В обратной, или, что то же самое, диалектической, связи врастание человека со­став­ной частью в бытие, преобразует сущее, упорядочивает мир. Именно ответ дейст­ви­тель­ности на стремление человека упрочиться в ней и возводится в тот высокий ранг, ко­торый вменяется сакральному в противоположность профанному. Священна дейст­ви­тельность, вернувшаяся в пересозданном (трансцендентном) обличье к тем, кто оп­ро­ки­нул в нее свою ав­торефлексивность. Попросту говоря, человек освящает собственное твор­чество, от­чуж­даясь от него. Он вынужден устраняться из своих инициатив по при­чи­не, которая уже называлась: ибо его цель — быть не техно-, а онтологичным. Мелане­зий­ская «ма­на», изучавшаяся вместе с ее эквивалентами у других этносов Марселем Мос­сом («На­брос­ки общей теории магии», 1904), — это энергия самосознания, расширя­ю­ще­гося так, что оно теряет себя из виду, оказываясь неспособным подняться на мета­уро­вень, ос­по­рить свои построения, стать внутренне диалогичным, отсеять слабые до­во­ды в пользу бо­лее разительных, то есть совершить все те умственные ходы, которые име­нуются раци­о­наль­ностью. Исполнение желаний посредством волшебства берет на­зад трансцен­ден­та­ли­зацию мира, достигаемую в тотемизме и табуировании: можно ска­зать, что магия — не что иное, как самосознание, поверившее в свою сверхъестественную си­лу после того, как ему удалось овнешниться в естественной среде.

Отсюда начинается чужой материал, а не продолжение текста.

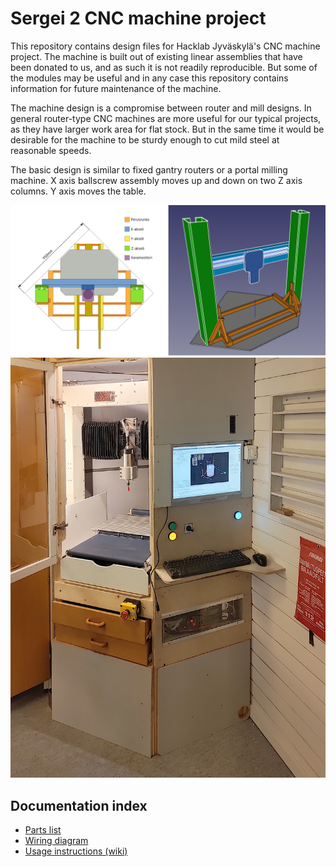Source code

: Sergei 2 CNC machine project
============================

This repository contains design files for Hacklab Jyväskylä's CNC machine project.
The machine is built out of existing linear assemblies that have been donated to us, and as such it is not readily reproducible. But some of the modules may be useful and in any case this repository contains information for future maintenance of the machine.

The machine design is a compromise between router and mill designs.
In general router-type CNC machines are more useful for our typical projects, as they have larger work area for flat stock.
But in the same time it would be desirable for the machine to be sturdy enough to cut mild steel at reasonable speeds.

The basic design is similar to fixed gantry routers or a portal milling machine.
X axis ballscrew assembly moves up and down on two Z axis columns.
Y axis moves the table.

![](notes/general_plan_2021_10.png)
![](photos/cabinet_2022_06.jpg)


Documentation index
-------------------

* [Parts list](PARTS.md)
* [Wiring diagram](electronics/wiring/images/sergei2-wiring.pdf)
* [Usage instructions (wiki)](https://github.com/HacklabJKL/sergei_cnc2/wiki)
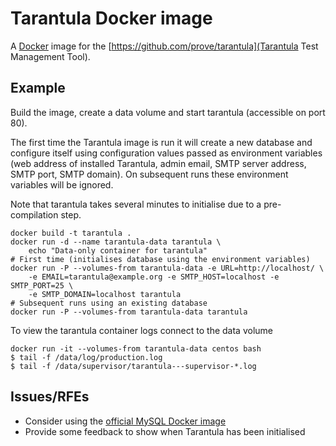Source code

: Tarantula Docker image
======================

A [Docker](https://www.docker.com/) image for the [https://github.com/prove/tarantula](Tarantula Test Management Tool).

Example
-------

Build the image, create a data volume and start tarantula (accessible on port 80).

The first time the Tarantula image is run it will create a new database and configure itself using configuration values passed as environment variables (web address of installed Tarantula, admin email, SMTP server address, SMTP port, SMTP domain). On subsequent runs these environment variables will be ignored.

Note that tarantula takes several minutes to initialise due to a pre-compilation step.

    docker build -t tarantula .
    docker run -d --name tarantula-data tarantula \
        echo "Data-only container for tarantula"
    # First time (initialises database using the environment variables)
    docker run -P --volumes-from tarantula-data -e URL=http://localhost/ \
        -e EMAIL=tarantula@example.org -e SMTP_HOST=localhost -e SMTP_PORT=25 \
        -e SMTP_DOMAIN=localhost tarantula
    # Subsequent runs using an existing database
    docker run -P --volumes-from tarantula-data tarantula

To view the tarantula container logs connect to the data volume

    docker run -it --volumes-from tarantula-data centos bash
    $ tail -f /data/log/production.log
    $ tail -f /data/supervisor/tarantula---supervisor-*.log

Issues/RFEs
-----------

- Consider using the [official MySQL Docker image](https://registry.hub.docker.com/_/mysql/)
- Provide some feedback to show when Tarantula has been initialised

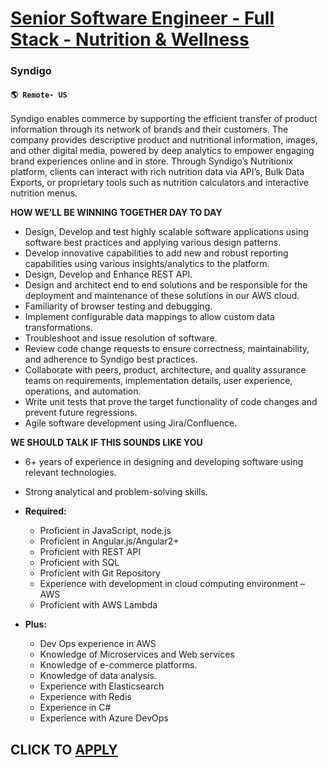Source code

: # [Senior Software Engineer - Full Stack - Nutrition & Wellness ](https://www.remotewlb.com/apply/senior-software-engineer-full-stack-nutrition-wellness)  
### Syndigo  
#### `🌎 Remote- US`  

Syndigo enables commerce by supporting the efficient transfer of product information through its network of brands and their customers. The company provides descriptive product and nutritional information, images, and other digital media, powered by deep analytics to empower engaging brand experiences online and in store. Through Syndigo’s Nutritionix platform, clients can interact with rich nutrition data via API’s, Bulk Data Exports, or proprietary tools such as nutrition calculators and interactive nutrition menus.

**HOW WE’LL BE WINNING TOGETHER DAY TO DAY**

  * Design, Develop and test highly scalable software applications using software best practices and applying various design patterns.
  * Develop innovative capabilities to add new and robust reporting capabilities using various insights/analytics to the platform.
  * Design, Develop and Enhance REST API.
  * Design and architect end to end solutions and be responsible for the deployment and maintenance of these solutions in our AWS cloud.
  * Familiarity of browser testing and debugging.
  * Implement configurable data mappings to allow custom data transformations.
  * Troubleshoot and issue resolution of software.
  * Review code change requests to ensure correctness, maintainability, and adherence to Syndigo best practices.
  * Collaborate with peers, product, architecture, and quality assurance teams on requirements, implementation details, user experience, operations, and automation.
  * Write unit tests that prove the target functionality of code changes and prevent future regressions.
  * Agile software development using Jira/Confluence.

**WE SHOULD TALK IF THIS SOUNDS LIKE YOU**

  * 6+ years of experience in designing and developing software using relevant technologies.
  * Strong analytical and problem-solving skills.
  * **Required:**
    * Proficient in JavaScript, node.js
    * Proficient in Angular.js/Angular2+
    * Proficient with REST API
    * Proficient with SQL
    * Proficient with Git Repository
    * Experience with development in cloud computing environment – AWS
    * Proficient with AWS Lambda

  * **Plus:**
    * Dev Ops experience in AWS
    * Knowledge of Microservices and Web services
    * Knowledge of e-commerce platforms.
    * Knowledge of data analysis.
    * Experience with Elasticsearch
    * Experience with Redis
    * Experience in C#
    * Experience with Azure DevOps

  
## CLICK TO [APPLY](https://www.remotewlb.com/apply/senior-software-engineer-full-stack-nutrition-wellness)

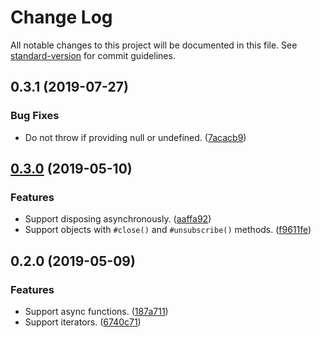 # Change Log

All notable changes to this project will be documented in this file. See [standard-version](https://github.com/conventional-changelog/standard-version) for commit guidelines.

<a name="0.3.1"></a>

## 0.3.1 (2019-07-27)

### Bug Fixes

- Do not throw if providing null or undefined. ([7acacb9](https://github.com/dsherret/using-statement/commit/7acacb9))

## [0.3.0](https://github.com/dsherret/using-statement/compare/v0.2.0...v0.3.0) (2019-05-10)

### Features

- Support disposing asynchronously. ([aaffa92](https://github.com/dsherret/using-statement/commit/aaffa92))
- Support objects with `#close()` and `#unsubscribe()` methods. ([f9611fe](https://github.com/dsherret/using-statement/commit/f9611fe))

## 0.2.0 (2019-05-09)

### Features

- Support async functions. ([187a711](https://github.com/dsherret/using-statement/commit/187a711))
- Support iterators. ([6740c71](https://github.com/dsherret/using-statement/commit/6740c71))
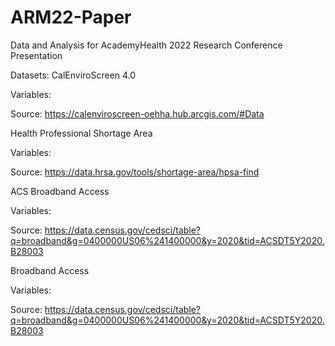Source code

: # ARM22-Paper
Data and Analysis for AcademyHealth 2022 Research Conference Presentation

Datasets:
CalEnviroScreen 4.0

Variables:

Source: https://calenviroscreen-oehha.hub.arcgis.com/#Data


Health Professional Shortage Area

Variables:

Source: https://data.hrsa.gov/tools/shortage-area/hpsa-find

ACS Broadband Access

Variables:

Source: https://data.census.gov/cedsci/table?q=broadband&g=0400000US06%241400000&y=2020&tid=ACSDT5Y2020.B28003


Broadband Access

Variables:

Source: https://data.census.gov/cedsci/table?q=broadband&g=0400000US06%241400000&y=2020&tid=ACSDT5Y2020.B28003

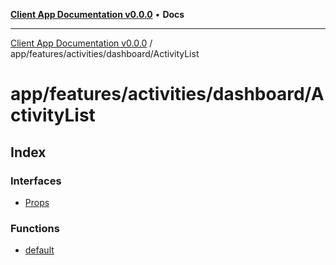 [**Client App Documentation v0.0.0**](../../../../../README.md) • **Docs**

***

[Client App Documentation v0.0.0](../../../../../README.md) / app/features/activities/dashboard/ActivityList

# app/features/activities/dashboard/ActivityList

## Index

### Interfaces

- [Props](interfaces/Props.md)

### Functions

- [default](functions/default.md)
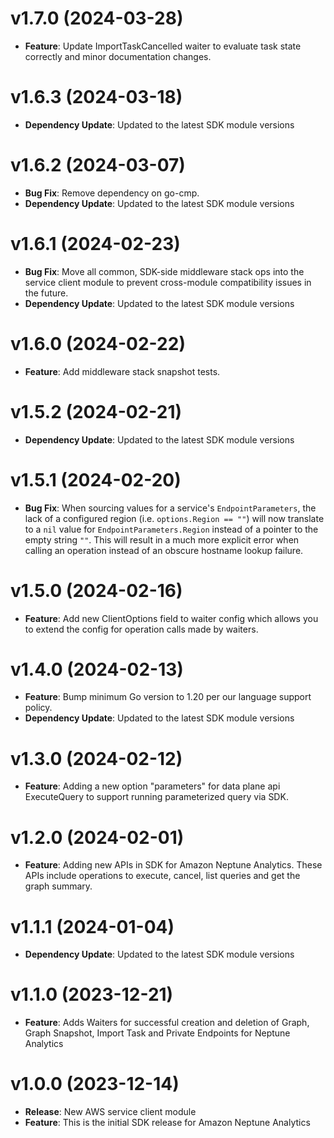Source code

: # v1.7.0 (2024-03-28)

* **Feature**: Update ImportTaskCancelled waiter to evaluate task state correctly and minor documentation changes.

# v1.6.3 (2024-03-18)

* **Dependency Update**: Updated to the latest SDK module versions

# v1.6.2 (2024-03-07)

* **Bug Fix**: Remove dependency on go-cmp.
* **Dependency Update**: Updated to the latest SDK module versions

# v1.6.1 (2024-02-23)

* **Bug Fix**: Move all common, SDK-side middleware stack ops into the service client module to prevent cross-module compatibility issues in the future.
* **Dependency Update**: Updated to the latest SDK module versions

# v1.6.0 (2024-02-22)

* **Feature**: Add middleware stack snapshot tests.

# v1.5.2 (2024-02-21)

* **Dependency Update**: Updated to the latest SDK module versions

# v1.5.1 (2024-02-20)

* **Bug Fix**: When sourcing values for a service's `EndpointParameters`, the lack of a configured region (i.e. `options.Region == ""`) will now translate to a `nil` value for `EndpointParameters.Region` instead of a pointer to the empty string `""`. This will result in a much more explicit error when calling an operation instead of an obscure hostname lookup failure.

# v1.5.0 (2024-02-16)

* **Feature**: Add new ClientOptions field to waiter config which allows you to extend the config for operation calls made by waiters.

# v1.4.0 (2024-02-13)

* **Feature**: Bump minimum Go version to 1.20 per our language support policy.
* **Dependency Update**: Updated to the latest SDK module versions

# v1.3.0 (2024-02-12)

* **Feature**: Adding a new option "parameters" for data plane api ExecuteQuery to support running parameterized query via SDK.

# v1.2.0 (2024-02-01)

* **Feature**: Adding new APIs in SDK for Amazon Neptune Analytics. These APIs include operations to execute, cancel, list queries and get the graph summary.

# v1.1.1 (2024-01-04)

* **Dependency Update**: Updated to the latest SDK module versions

# v1.1.0 (2023-12-21)

* **Feature**: Adds Waiters for successful creation and deletion of Graph, Graph Snapshot, Import Task and Private Endpoints for Neptune Analytics

# v1.0.0 (2023-12-14)

* **Release**: New AWS service client module
* **Feature**: This is the initial SDK release for Amazon Neptune Analytics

Не опираясь на ratio, тотемизм и табуирование вместе с тем и не бессозна­тельно-ин­стин­ктивны. Фиксация архаического общества на ценностях, с которыми оно себя ото­ждествляет и которых остерегается, лишь имитирует строгий контроль, осуществля­е­мый инстинктами над повадками животных. С другой стороны, находя себе второе «я» и не-«я», человек выказывает несомненный, пусть и не рациональный, гносеологи­чес­кий интерес. Этот когнитивный порыв формирует область тайны, знания об исключи­тель­ном, в свою очередь, также исключительного, не поддающегося окончательному са­мораскрытию.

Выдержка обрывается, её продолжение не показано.